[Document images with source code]

----------

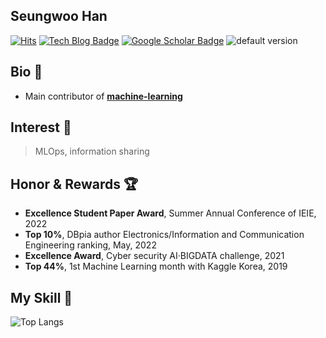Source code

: ## Seungwoo Han
[![Hits](https://hits.seeyoufarm.com/api/count/incr/badge.svg?url=https%3A%2F%2Fgithub.com%2FKaintels&)](https://hits.seeyoufarm.com)
[![Tech Blog Badge](http://img.shields.io/badge/-Tech%20blog-black?style=flat-square&logo=github&link=https://swhme.tistory.com/)](https://swhme.tistory.com/)
[![Google Scholar Badge](https://img.shields.io/badge/-Scholar-4285f4?style=flat-square&logo=google-scholar&logoColor=white&link=https://scholar.google.com/citations?user=NWbfyKYAAAAJ&hl)](https://scholar.google.com/citations?user=NWbfyKYAAAAJ&hl)
![default version](https://road-to-kaggle-grandmaster.vercel.app/api/simple/kaintels)

## Bio 📘 
- Main contributor of [**machine-learning**](https://github.com/teddylee777/machine-learning)

## Interest 🔎
> MLOps, information sharing

## Honor & Rewards 🏆
- **Excellence Student Paper Award**, Summer Annual Conference of IEIE, 2022
- **Top 10%**, DBpia author Electronics/Information and Communication Engineering ranking, May, 2022
- **Excellence Award**, Cyber security AI·BIGDATA challenge, 2021
- **Top 44%**, 1st Machine Learning month with Kaggle Korea, 2019

## My Skill 📙
![Top Langs](https://github-readme-stats-git-masterrstaa-rickstaa.vercel.app/api/top-langs/?username=kaintels&hide=scss,html,css,jupyter%20notebook&layout=compact&langs_count=10)
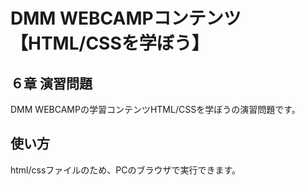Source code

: # DMM WEBCAMPコンテンツ【HTML/CSSを学ぼう】
## ６章 演習問題

DMM WEBCAMPの学習コンテンツHTML/CSSを学ぼうの演習問題です。

## 使い方

html/cssファイルのため、PCのブラウザで実行できます。
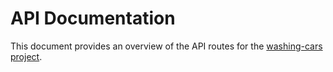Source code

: # API Documentation
This document provides an overview of the API routes for the [washing-cars project](https://abdelrhman-arfat.github.io/blsmy-docs/).
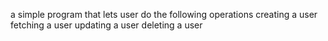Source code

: a simple program that lets user do the following operations 
creating a user 
fetching a user 
updating a user 
deleting a user
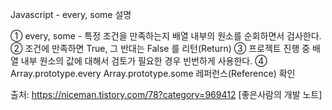 Javascript - every, some 설명
 

① every, some - 특정 조건을 만족하는지 배열 내부의 원소를 순회하면서 검사한다.
② 조건에 만족하면 True, 그 반대는 False 를 리턴(Return)
③ 프로젝트 진행 중 배열 내부 원소의 값에 대해서 검토가 필요한 경우 빈번하게 사용한다.
④ Array.prototype.every  Array.prototype.some 레퍼런스(Reference) 확인


출처: https://niceman.tistory.com/78?category=969412 [좋은사람의 개발 노트]
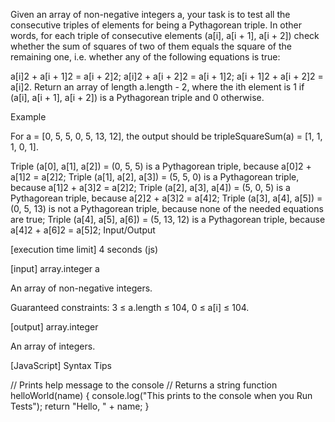 Given an array of non-negative integers a, your task is to test all the consecutive triples of elements for being a Pythagorean triple. In other words, for each triple of consecutive elements (a[i], a[i + 1], a[i + 2]) check whether the sum of squares of two of them equals the square of the remaining one, i.e. whether any of the following equations is true:

a[i]2 + a[i + 1]2 = a[i + 2]2;
a[i]2 + a[i + 2]2 = a[i + 1]2;
a[i + 1]2 + a[i + 2]2 = a[i]2.
Return an array of length a.length - 2, where the ith element is 1 if (a[i], a[i + 1], a[i + 2]) is a Pythagorean triple and 0 otherwise.

Example

For a = [0, 5, 5, 0, 5, 13, 12], the output should be tripleSquareSum(a) = [1, 1, 1, 0, 1].

Triple (a[0], a[1], a[2]) = (0, 5, 5) is a Pythagorean triple, because a[0]2 + a[1]2 = a[2]2;
Triple (a[1], a[2], a[3]) = (5, 5, 0) is a Pythagorean triple, because a[1]2 + a[3]2 = a[2]2;
Triple (a[2], a[3], a[4]) = (5, 0, 5) is a Pythagorean triple, because a[2]2 + a[3]2 = a[4]2;
Triple (a[3], a[4], a[5]) = (0, 5, 13) is not a Pythagorean triple, because none of the needed equations are true;
Triple (a[4], a[5], a[6]) = (5, 13, 12) is a Pythagorean triple, because a[4]2 + a[6]2 = a[5]2;
Input/Output

[execution time limit] 4 seconds (js)

[input] array.integer a

An array of non-negative integers.

Guaranteed constraints:
3 ≤ a.length ≤ 104,
0 ≤ a[i] ≤ 104.

[output] array.integer

An array of integers.

[JavaScript] Syntax Tips

// Prints help message to the console
// Returns a string
function helloWorld(name) {
    console.log("This prints to the console when you Run Tests");
    return "Hello, " + name;
}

----------

Using the entries above, return each line in which the word "shields" occurs.

**SOLUTION TO THIS TASK**
[![Tech Blog Badge](http://img.shields.io/badge/-Tech%20blog-black?style=flat-square&logo=github&link=https://swhme.tistory.com/)](https://swhme.tistory.com/)
[![Google Scholar Badge](https://img.shields.io/badge/-Scholar-4285f4?style=flat-square&logo=google-scholar&logoColor=white&link=https://scholar.google.com/citations?user=NWbfyKYAAAAJ&hl)](https://scholar.google.com/citations?user=NWbfyKYAAAAJ&hl)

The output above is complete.